In the presence of extensive chronic cystic cervicitis, especially when the cervix is hypertrophied, a more extensive conization or amputation of the cervix should be considered. A rim of mucosa at least 1 cm wide should be mobilized from the entire margins of the amputated cervix. The mobilized mucosa will be necessary to reconstruct the new cervix. This can be accomplished by the placement of anterior and posterior Sturmdorf sutures (Figures 5 and 6).
The proper placement of the rather complicated Sturmdorf stitch can be enhanced if a moderate-size Hank's dilator is inserted into the cervical canal. A cervical cutting needle is introduced approximately 2 cm from the cervical margin in the midline anteriorly and directed out over the Hank's dilator (Figure 5). The mobilized mucosa in the midline anteriorly is grasped with forceps and a transverse bite is taken with the same needle (Figure 5). The Hank's dilator is reinserted in order to assist mechanically in the proper placement of the needle within the cervical canal and back out in the midline anteriorly.
The efficiency of this suture in inverting the anterior wall is tested by traction on the suture. Accuracy is essential, and the surgeon should not hesitate to replace the suture (Figure 7).
The patency of the reconstructed cervical canal is tested by the insertion of a Hank's dilator (Figure 7A). A similar Sturmdorf suture is placed in the mid-line posteriorly. Again, with the Hank's dilator in the cervical canal to ensure its patency, the lateral margins of raw surface are closed with interrupted absorbable sutures. These lateral sutures should include the margins of the mucosa and a bite in the underlying cervix. One or two sutures on either side are usually sufficient (Figure 8). It is preferred to leave no pack in the vagina, as good hemostasis should be obtained at the completion of the procedure.
The patency and direction of the cervical canal are determined by the passage of a uterine sound. The cervix is dilated gently with a series of lubricated, graduated Hegar dilators, and a systematic curettage is carried out (Figures 9 and 10). For diagnostic curettage dilatation up to a No. 8 or 10 Hegar is adequate. The largest sharp curette than can pass through the dilated cervix is gently inserted and passed to the fundus. The anterior wall is scraped until all endometrium is removed, then the posterior wall. Curettage is then repeated on the right and left walls, the fundus, and finally the uterine cornua. Following curettage of the uterus, persistent bleeding from the cold knife conization is controlled with figure-of-eight sutures. Diagnostic conizations are of such limited scope that plastic reconstruction of the cervix is not required.
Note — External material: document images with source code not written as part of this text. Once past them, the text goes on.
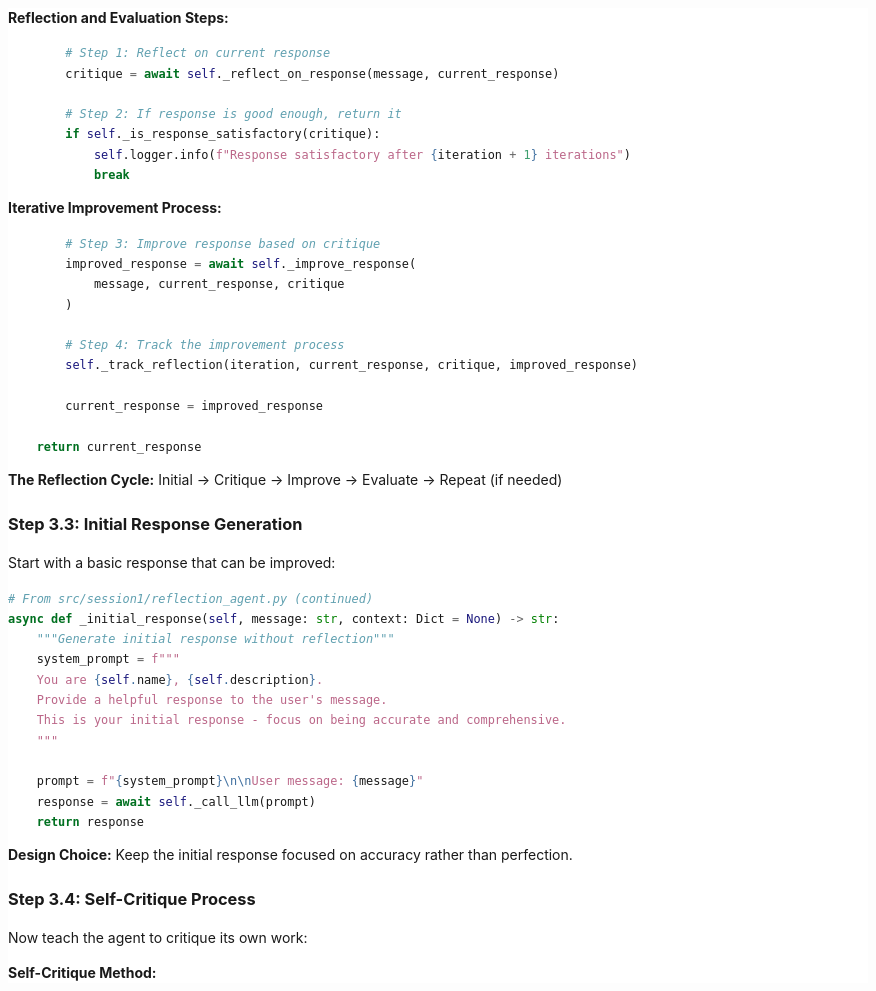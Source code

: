 **Reflection and Evaluation Steps:**

```python
        # Step 1: Reflect on current response
        critique = await self._reflect_on_response(message, current_response)
        
        # Step 2: If response is good enough, return it
        if self._is_response_satisfactory(critique):
            self.logger.info(f"Response satisfactory after {iteration + 1} iterations")
            break
```

**Iterative Improvement Process:**

```python
        # Step 3: Improve response based on critique
        improved_response = await self._improve_response(
            message, current_response, critique
        )
        
        # Step 4: Track the improvement process
        self._track_reflection(iteration, current_response, critique, improved_response)
        
        current_response = improved_response
    
    return current_response
```

**The Reflection Cycle:** Initial → Critique → Improve → Evaluate → Repeat (if needed)

### Step 3.3: Initial Response Generation

Start with a basic response that can be improved:

```python
# From src/session1/reflection_agent.py (continued)
async def _initial_response(self, message: str, context: Dict = None) -> str:
    """Generate initial response without reflection"""
    system_prompt = f"""
    You are {self.name}, {self.description}.
    Provide a helpful response to the user's message.
    This is your initial response - focus on being accurate and comprehensive.
    """
    
    prompt = f"{system_prompt}\n\nUser message: {message}"
    response = await self._call_llm(prompt)
    return response
```

**Design Choice:** Keep the initial response focused on accuracy rather than perfection.

### Step 3.4: Self-Critique Process

Now teach the agent to critique its own work:

**Self-Critique Method:**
Postoperative care in a cervical conization is most important. Wide and deep conizations of the internal os may be the source of cervical stenosis. Postconization stenosis may be associated with the development of dysmenorrhea as well as sterility. Postconization patients should be seen in the office in 6 weeks for dilatation of the cervix. Under no circumstances should a stem pessary be left in the cervix at the time of conization, since infection may supervene in the presence of a foreign body. On occasion, patients develop a perimetritis. This usually responds very well to antibiotics.